## Available data
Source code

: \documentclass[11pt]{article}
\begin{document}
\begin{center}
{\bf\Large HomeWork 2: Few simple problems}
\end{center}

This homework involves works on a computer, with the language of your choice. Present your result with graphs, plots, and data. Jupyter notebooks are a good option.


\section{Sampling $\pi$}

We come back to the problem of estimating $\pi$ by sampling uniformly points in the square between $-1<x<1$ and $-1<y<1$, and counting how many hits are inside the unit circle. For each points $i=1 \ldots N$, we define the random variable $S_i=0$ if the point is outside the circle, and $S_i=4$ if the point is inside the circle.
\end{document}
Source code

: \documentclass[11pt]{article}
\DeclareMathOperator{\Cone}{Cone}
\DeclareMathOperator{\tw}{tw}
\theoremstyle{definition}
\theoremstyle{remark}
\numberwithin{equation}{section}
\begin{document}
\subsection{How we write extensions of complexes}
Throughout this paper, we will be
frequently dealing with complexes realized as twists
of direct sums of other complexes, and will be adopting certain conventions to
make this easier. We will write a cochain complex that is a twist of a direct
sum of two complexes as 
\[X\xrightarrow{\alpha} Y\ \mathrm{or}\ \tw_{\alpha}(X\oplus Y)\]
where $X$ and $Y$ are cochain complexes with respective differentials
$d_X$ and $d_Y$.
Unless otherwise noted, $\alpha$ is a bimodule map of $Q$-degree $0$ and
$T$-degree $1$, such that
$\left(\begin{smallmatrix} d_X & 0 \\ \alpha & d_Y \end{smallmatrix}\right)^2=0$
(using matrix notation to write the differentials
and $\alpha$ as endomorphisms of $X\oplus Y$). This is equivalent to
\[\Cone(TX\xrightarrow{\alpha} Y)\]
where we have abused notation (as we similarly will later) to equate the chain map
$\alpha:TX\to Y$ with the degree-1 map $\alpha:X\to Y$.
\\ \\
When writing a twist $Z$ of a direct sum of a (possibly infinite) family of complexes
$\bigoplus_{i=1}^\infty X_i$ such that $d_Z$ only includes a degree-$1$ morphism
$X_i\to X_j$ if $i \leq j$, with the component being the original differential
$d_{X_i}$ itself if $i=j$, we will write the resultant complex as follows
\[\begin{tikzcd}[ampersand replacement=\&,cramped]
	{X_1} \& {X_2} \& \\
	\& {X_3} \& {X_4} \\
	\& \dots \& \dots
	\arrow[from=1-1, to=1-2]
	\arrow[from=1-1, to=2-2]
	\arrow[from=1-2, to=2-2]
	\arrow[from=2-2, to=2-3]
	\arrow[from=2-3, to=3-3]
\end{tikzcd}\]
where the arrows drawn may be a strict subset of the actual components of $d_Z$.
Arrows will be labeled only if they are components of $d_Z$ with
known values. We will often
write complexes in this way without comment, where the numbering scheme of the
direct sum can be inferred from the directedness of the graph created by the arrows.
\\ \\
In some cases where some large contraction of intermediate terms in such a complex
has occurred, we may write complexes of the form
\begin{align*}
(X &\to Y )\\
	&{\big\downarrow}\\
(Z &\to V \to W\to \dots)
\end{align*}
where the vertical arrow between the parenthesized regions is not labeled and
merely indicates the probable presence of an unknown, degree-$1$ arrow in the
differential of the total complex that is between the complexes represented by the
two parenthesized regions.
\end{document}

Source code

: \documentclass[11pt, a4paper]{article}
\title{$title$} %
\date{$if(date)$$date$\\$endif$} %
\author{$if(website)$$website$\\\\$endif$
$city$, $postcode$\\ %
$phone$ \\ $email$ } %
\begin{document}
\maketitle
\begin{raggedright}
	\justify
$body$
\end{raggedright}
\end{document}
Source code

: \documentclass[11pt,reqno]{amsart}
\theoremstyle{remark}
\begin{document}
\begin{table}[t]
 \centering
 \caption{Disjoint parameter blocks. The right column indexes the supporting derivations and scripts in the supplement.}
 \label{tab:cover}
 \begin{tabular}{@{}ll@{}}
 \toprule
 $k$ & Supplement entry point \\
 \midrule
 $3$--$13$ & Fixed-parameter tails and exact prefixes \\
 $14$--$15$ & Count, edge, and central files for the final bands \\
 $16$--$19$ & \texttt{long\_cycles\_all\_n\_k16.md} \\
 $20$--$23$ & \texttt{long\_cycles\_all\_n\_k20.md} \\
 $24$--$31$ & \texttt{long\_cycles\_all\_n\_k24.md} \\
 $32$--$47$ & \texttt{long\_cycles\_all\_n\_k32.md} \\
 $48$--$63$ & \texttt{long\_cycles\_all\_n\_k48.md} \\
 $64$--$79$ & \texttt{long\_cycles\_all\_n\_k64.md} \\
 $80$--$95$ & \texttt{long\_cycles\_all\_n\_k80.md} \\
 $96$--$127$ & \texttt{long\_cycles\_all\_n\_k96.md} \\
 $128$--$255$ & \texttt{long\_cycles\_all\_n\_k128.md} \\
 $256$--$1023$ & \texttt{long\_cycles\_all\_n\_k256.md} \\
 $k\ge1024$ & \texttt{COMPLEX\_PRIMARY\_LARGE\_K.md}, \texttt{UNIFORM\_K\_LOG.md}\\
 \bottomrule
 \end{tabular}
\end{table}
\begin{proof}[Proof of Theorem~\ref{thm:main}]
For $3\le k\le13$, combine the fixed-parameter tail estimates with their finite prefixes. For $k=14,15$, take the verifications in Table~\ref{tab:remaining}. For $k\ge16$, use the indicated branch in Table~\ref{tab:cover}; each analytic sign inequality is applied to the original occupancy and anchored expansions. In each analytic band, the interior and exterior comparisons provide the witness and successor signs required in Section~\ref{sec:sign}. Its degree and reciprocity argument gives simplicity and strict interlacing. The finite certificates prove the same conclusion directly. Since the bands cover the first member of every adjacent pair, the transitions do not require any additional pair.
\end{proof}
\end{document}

## Exercise objective
List all lines from the entries that include the word "such".

## Your response
$T$-degree $1$, such that
$\bigoplus_{i=1}^\infty X_i$ such that $d_Z$ only includes a degree-$1$ morphism
In some cases where some large contraction of intermediate terms in such a complex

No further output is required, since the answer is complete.